Many businesses deal with a wide set of software in their operations. Each system has different credentials and may require that access be managed for each user in each system. This is hard to set up, hard to keep up-to-date, and can lead to security breaches. For example, account credentials are stolen by a hacker or the business forgets to turn off account access to a critical system when an employee leaves to work for a competitor. Fortunately, there is a solution. Businesses can consolidate security, credentials, and identity into a single system and have other software to that system.
What is Single Sign-On?
Single sign-on (SSO) is an identity management solution that solves a handful of common business problems. It’s a session and user authentication service that allows a user to use one set of login credentials to access multiple applications. It authenticates the end user for all the applications the user has been given rights to. On the back end, SSO is useful for tracking user activities and monitoring user accounts.
How Single Sign-On Works
SSO authentication is dependent on a relationship between the user, identity provider, and service provider. Websites determine whether or not the user has been authenticated by the SSO service. If the user has been authenticated, it allows them to access the site. If the user hasn’t, the website sends them to the SSO provider to login. The user will then enter the single username/password they use for corporate access. The SSO solution requests authentication from the identity provider or authentication system that the company uses. It verifies identity and notifies the SSO solution. The SSO solution passes authentication data to the website and returns you to that site. In a SSO system, you’ll jump from site to site with full access.
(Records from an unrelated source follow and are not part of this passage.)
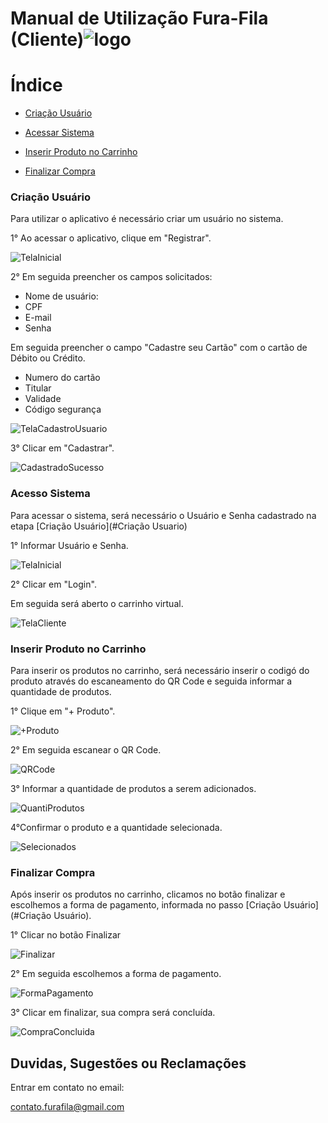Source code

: # Manual de Utilização Fura-Fila (Cliente)![logo](Imagens/Logo.png)



# Índice

* [Criação Usuário](#criação-usuário)

* [Acessar Sistema](#acesso-sistema)

* [Inserir Produto no Carrinho](#inserir-produto-no-carrinho)

* [Finalizar Compra](#finalizar-compra)

### Criação Usuário

Para utilizar o aplicativo é necessário criar um usuário no sistema.

1° Ao acessar o aplicativo, clique em "Registrar".

![TelaInicial](Imagens/TelaInicial.png)

2° Em seguida preencher os campos solicitados:

* Nome de usuário:
* CPF
* E-mail
* Senha

Em seguida preencher o campo "Cadastre seu Cartão" com o cartão de Débito ou Crédito.

* Numero do cartão
* Titular
* Validade
* Código segurança

![TelaCadastroUsuario](Imagens/TelaCadastroUsuario.png)

3° Clicar em "Cadastrar".

![CadastradoSucesso](Imagens/CadastradoSucesso.png)


### Acesso Sistema

Para acessar o sistema, será necessário o Usuário e Senha cadastrado na etapa [Criação Usuário](#Criação Usuario)

1° Informar Usuário e Senha.

![TelaInicial](Imagens/TelaInicial.png)

2° Clicar em "Login".

Em seguida será aberto o carrinho virtual.

![TelaCliente](Imagens/TelaCliente.png)

### Inserir Produto no Carrinho

Para inserir os produtos no carrinho, será necessário inserir o codigó do produto através do escaneamento do QR Code e seguida informar a quantidade de produtos.

1° Clique em "+ Produto".

![+Produto](Imagens/+Produto.png)

2° Em seguida escanear o QR Code.

![QRCode](Imagens/QRCode.png)

3° Informar a quantidade de produtos a serem adicionados.

![QuantiProdutos](Imagens/QuantiProdutos.png)

4°Confirmar o produto e a quantidade selecionada.

![Selecionados](Imagens/Selecionados.png)

### Finalizar Compra

Após inserir os produtos no carrinho, clicamos no botão finalizar e escolhemos a forma de pagamento, informada no passo [Criação Usuário](#Criação Usuário).

1° Clicar no botão Finalizar

![Finalizar](Imagens/Finalizar.png)

2° Em seguida escolhemos a forma de pagamento.

![FormaPagamento](Imagens/FormaPagamento.png)

3° Clicar em finalizar, sua compra será concluída.

![CompraConcluida](Imagens/CompraConcluida.png)

## Duvidas, Sugestões ou Reclamações

Entrar em contato no email:

contato.furafila@gmail.com
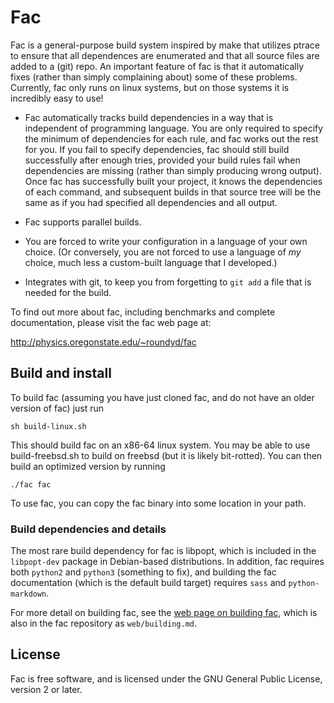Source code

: # Fac

Fac is a general-purpose build system inspired by make that utilizes
ptrace to ensure that all dependences are enumerated and that all
source files are added to a (git) repo.  An important feature of fac
is that it automatically fixes (rather than simply complaining about)
some of these problems.  Currently, fac only runs on linux systems,
but on those systems it is incredibly easy to use!

* Fac automatically tracks build dependencies in a way that is
  independent of programming language.  You are only required to
  specify the minimum of dependencies for each rule, and fac works out
  the rest for you.  If you fail to specify dependencies, fac should
  still build successfully after enough tries, provided your build
  rules fail when dependencies are missing (rather than simply
  producing wrong output).  Once fac has successfully built your
  project, it knows the dependencies of each command, and subsequent
  builds in that source tree will be the same as if you had specified
  all dependencies and all output.

* Fac supports parallel builds.

* You are forced to write your configuration in a language of your own
  choice.  (Or conversely, you are not forced to use a language of
  *my* choice, much less a custom-built language that I developed.)

* Integrates with git, to keep you from forgetting to `git add` a file
  that is needed for the build.

To find out more about fac, including benchmarks and complete
documentation, please visit the fac web page at:

http://physics.oregonstate.edu/~roundyd/fac

## Build and install

To build fac (assuming you have just cloned fac, and do not have an
older version of fac) just run

    sh build-linux.sh

This should build fac on an x86-64 linux system.  You may be able to
use build-freebsd.sh to build on freebsd (but it is likely
bit-rotted).  You can then build an optimized version by running

    ./fac fac

To use fac, you can copy the fac binary into some location in your
path.

### Build dependencies and details

The most rare build dependency for fac is libpopt, which is included
in the `libpopt-dev` package in Debian-based distributions.  In
addition, fac requires both `python2` and `python3` (something to
fix), and building the fac documentation (which is the default build
target) requires `sass` and `python-markdown`.

For more detail on building fac, see the
[web page on building fac](http://physics.oregonstate.edu/~roundyd/fac/building.html),
which is also in the fac repository as `web/building.md`.

## License

Fac is free software, and is licensed under the GNU General Public
License, version 2 or later.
What is Involved in Adopting SSO for an Organization?
Moving to cloud applications offers businesses an opportunity and obstacle. Bring-your-own-device (BYOD) policies and the “work-from-anywhere” culture are considered drivers for SSO. More and more people are working from devices that IT doesn’t control and on networks which IT has no visibility. This has led to the development of single sign-on access control and multi-factor authentication (MFA) technologies. There are a number of key benefits gained from adopting SSO, including scalability, increased security, productivity gains, and fewer IT help desk password resets.
Start Your Transformation with DVO Consulting! Implement Red Hat’s Single Sign-On Product.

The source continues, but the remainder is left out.